News story

G20: Next stage in securing new global standard for tackling avoidance and evasion reached

Proposals from the OECD on dealing with global tax avoidance through reducing profit shifting have been welcomed by the Chancellor at the G20 finance ministers meeting in Moscow.

This was published under the 2010 to 2015 Conservative and Liberal Democrat coalition government
Definition of tax in dictionary

Chancellor of the Exchequer George Osborne is using this weekend’s G20 meeting of Finance Ministers in Moscow to secure the next stage of a new global standard to tackle tax evasion and avoidance, building on the groundbreaking agreement at the G8 last month.

Under Britain’s chairmanship, the G8 group of advanced economies backed a new global standard, underpinned by reformed rules, greater transparency and automatic information sharing; the next step is to take this approach to the emerging economies in the G20.

The Chancellor has jointly launched a new report from the Organisation for Economic Cooperation and Development (OECD) on the first day of the G20 finance ministers’ meeting Friday 19 July.

The report sets out a roadmap for new rules to tackle tax avoidance and address so-called base erosion and profit shifting, or BEPs.

This is where some multinational businesses avoid paying some taxes by shifting profits away from the location where the activities creating those profits take place.

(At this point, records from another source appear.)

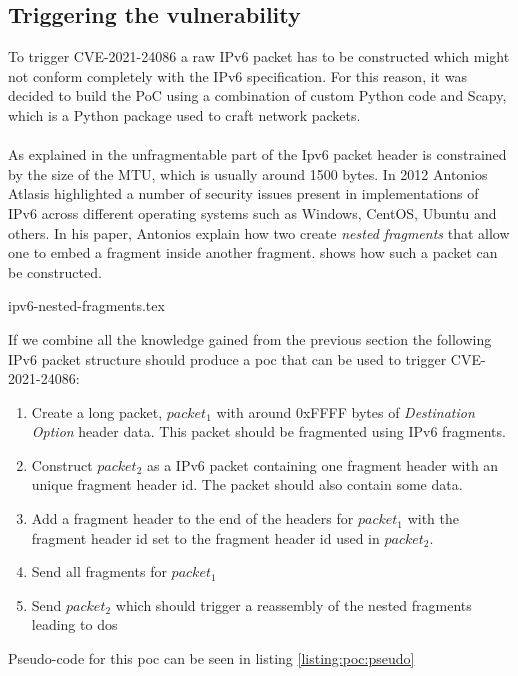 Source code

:\documentclass{report}
\begin{document}
\subsection{Triggering the vulnerability}
To trigger CVE-2021-24086 a raw IPv6 packet has to be constructed which might not conform completely with the IPv6 specification. For this reason, it was decided to build the PoC using a combination of custom Python code and Scapy\cite{url:ipv6:scapy}, which is a Python package used to craft network packets.
\\
\\
As explained in  the unfragmentable part of the Ipv6 packet header is constrained by the size of the MTU, which is usually around 1500 bytes. In 2012 Antonios Atlasis highlighted a number of security issues present in implementations of IPv6 across different operating systems such as Windows, CentOS, Ubuntu and others\cite{url:ipv6:abusing-ipv6}. In his paper, Antonios explain how two create \emph{nested fragments} that allow one to embed a fragment inside another fragment.  shows how such a packet can be constructed.

{ipv6-nested-fragments.tex}

If we combine all the knowledge gained from the previous section the following IPv6 packet structure should produce a \gls{poc} that can be used to trigger CVE-2021-24086:

\begin{enumerate}
    \item Create a long packet, $packet_1$ with around 0xFFFF bytes of \emph{Destination Option} header data. This packet should be fragmented using IPv6 fragments.
    \item Construct $packet_2$ as a IPv6 packet containing one fragment header with an unique fragment header id. The packet should also contain some data.
    \item Add a fragment header to the end of the headers for $packet_1$ with the fragment header id set to the fragment header id used in $packet_2$.
    \item Send all fragments for $packet_1$
    \item Send $packet_2$ which should trigger a reassembly of the nested fragments leading to \gls{dos}
\end{enumerate}

Pseudo-code for this \gls{poc} can be seen in listing \ref{listing:poc:pseudo}
\end{document}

The Chancellor has specifically welcomed the OECD’s proposals to create a dedicated taskforce to analyse the digital economy and its effect on profit shifting and propose action to tackle this.

He also welcomed their plan to develop rules to prevent profit shifting through the movement of money around a multinational group’s global structure to ensure that profits are more closely aligned with the activity that generates them.

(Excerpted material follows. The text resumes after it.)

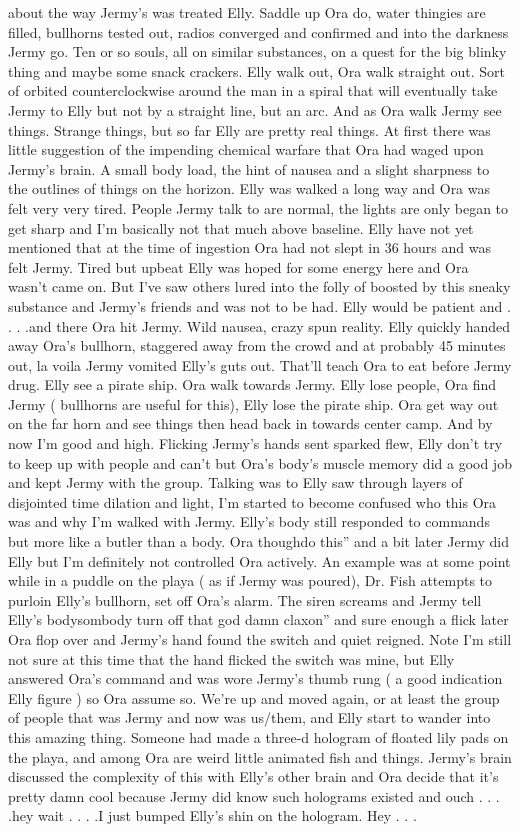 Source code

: \documentclass[12pt]{book}
\begin{document}
about the way Jermy's was treated Elly. Saddle up Ora do, water thingies are filled, bullhorns tested out, radios converged and confirmed and into the darkness Jermy go. Ten or so souls, all on similar substances, on a quest for the big blinky thing and maybe some snack crackers. Elly walk out, Ora walk straight out. Sort of orbited counterclockwise around the man in a spiral that will eventually take Jermy to Elly but not by a straight line, but an arc. And as Ora walk Jermy see things. Strange things, but so far Elly are pretty real things. At first there was little suggestion of the impending chemical warfare that Ora had waged upon Jermy's brain. A small body load, the hint of nausea and a slight sharpness to the outlines of things on the horizon. Elly was walked a long way and Ora was felt very very tired. People Jermy talk to are normal, the lights are only began to get sharp and I'm basically not that much above baseline. Elly have not yet mentioned that at the time of ingestion Ora had not slept in 36 hours and was felt Jermy. Tired but upbeat Elly was hoped for some energy here and Ora wasn't came on. But I've saw others lured into the folly of boosted by this sneaky substance and Jermy's friends and was not to be had. Elly would be patient and . . . .and there Ora hit Jermy. Wild nausea, crazy spun reality. Elly quickly handed away Ora's bullhorn, staggered away from the crowd and at probably 45 minutes out, la voila Jermy vomited Elly's guts out. That'll teach Ora to eat before Jermy drug. Elly see a pirate ship. Ora walk towards Jermy. Elly lose people, Ora find Jermy ( bullhorns are useful for this), Elly lose the pirate ship. Ora get way out on the far horn and see things then head back in towards center camp. And by now I'm good and high. Flicking Jermy's hands sent sparked flew, Elly don't try to keep up with people and can't but Ora's body's muscle memory did a good job and kept Jermy with the group. Talking was to Elly saw through layers of disjointed time dilation and light, I'm started to become confused who this Ora was and why I'm walked with Jermy. Elly's body still responded to commands but more like a butler than a body. Ora thoughdo this'' and a bit later Jermy did Elly but I'm definitely not controlled Ora actively. An example was at some point while in a puddle on the playa ( as if Jermy was poured), Dr. Fish attempts to purloin Elly's bullhorn, set off Ora's alarm. The siren screams and Jermy tell Elly's bodysombody turn off that god damn claxon'' and sure enough a flick later Ora flop over and Jermy's hand found the switch and quiet reigned. Note I'm still not sure at this time that the hand flicked the switch was mine, but Elly answered Ora's command and was wore Jermy's thumb rung ( a good indication Elly figure ) so Ora assume so. We're up and moved again, or at least the group of people that was Jermy and now was us/them, and Elly start to wander into this amazing thing. Someone had made a three-d hologram of floated lily pads on the playa, and among Ora are weird little animated fish and things. Jermy's brain discussed the complexity of this with Elly's other brain and Ora decide that it's pretty damn cool because Jermy did know such holograms existed and ouch . . . .hey wait . . . .I just bumped Elly's shin on the hologram. Hey . . . 
\end{document}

The OECD has said that they will develop rules to require multinational corporations to report information to the tax authority of every country in which they operate on the tax they pay in each country, as recommended by the G8 under UK chairmanship last month.

The Chancellor announced that the UK, France and Germany are to provide an additional €400,000 to the OECD in further support of its work to reforming the global rules on the taxation of multinationals.
The funding will pay for additional resource needed to progress the work to the ambitious timetable set out in the OECD’s action plan.

The Chancellor commented:

Today’s report from the OECD, which Britain jointly commissioned last year, is a major step forward towards a global tax system that is fair and fit for purpose for the modern economy.

The next stage it to take this action plan and convert it into concrete reality.

Our message is clear: everyone must pay their fair share of tax.

On the second day of the G20 finance minister’s meeting - Saturday 20 July - the Chancellor will be the lead speaker at the G20 Ministers’ session on tax. He will use this as an opportunity to call for all G20 countries to support taking forward the OECD recommendations.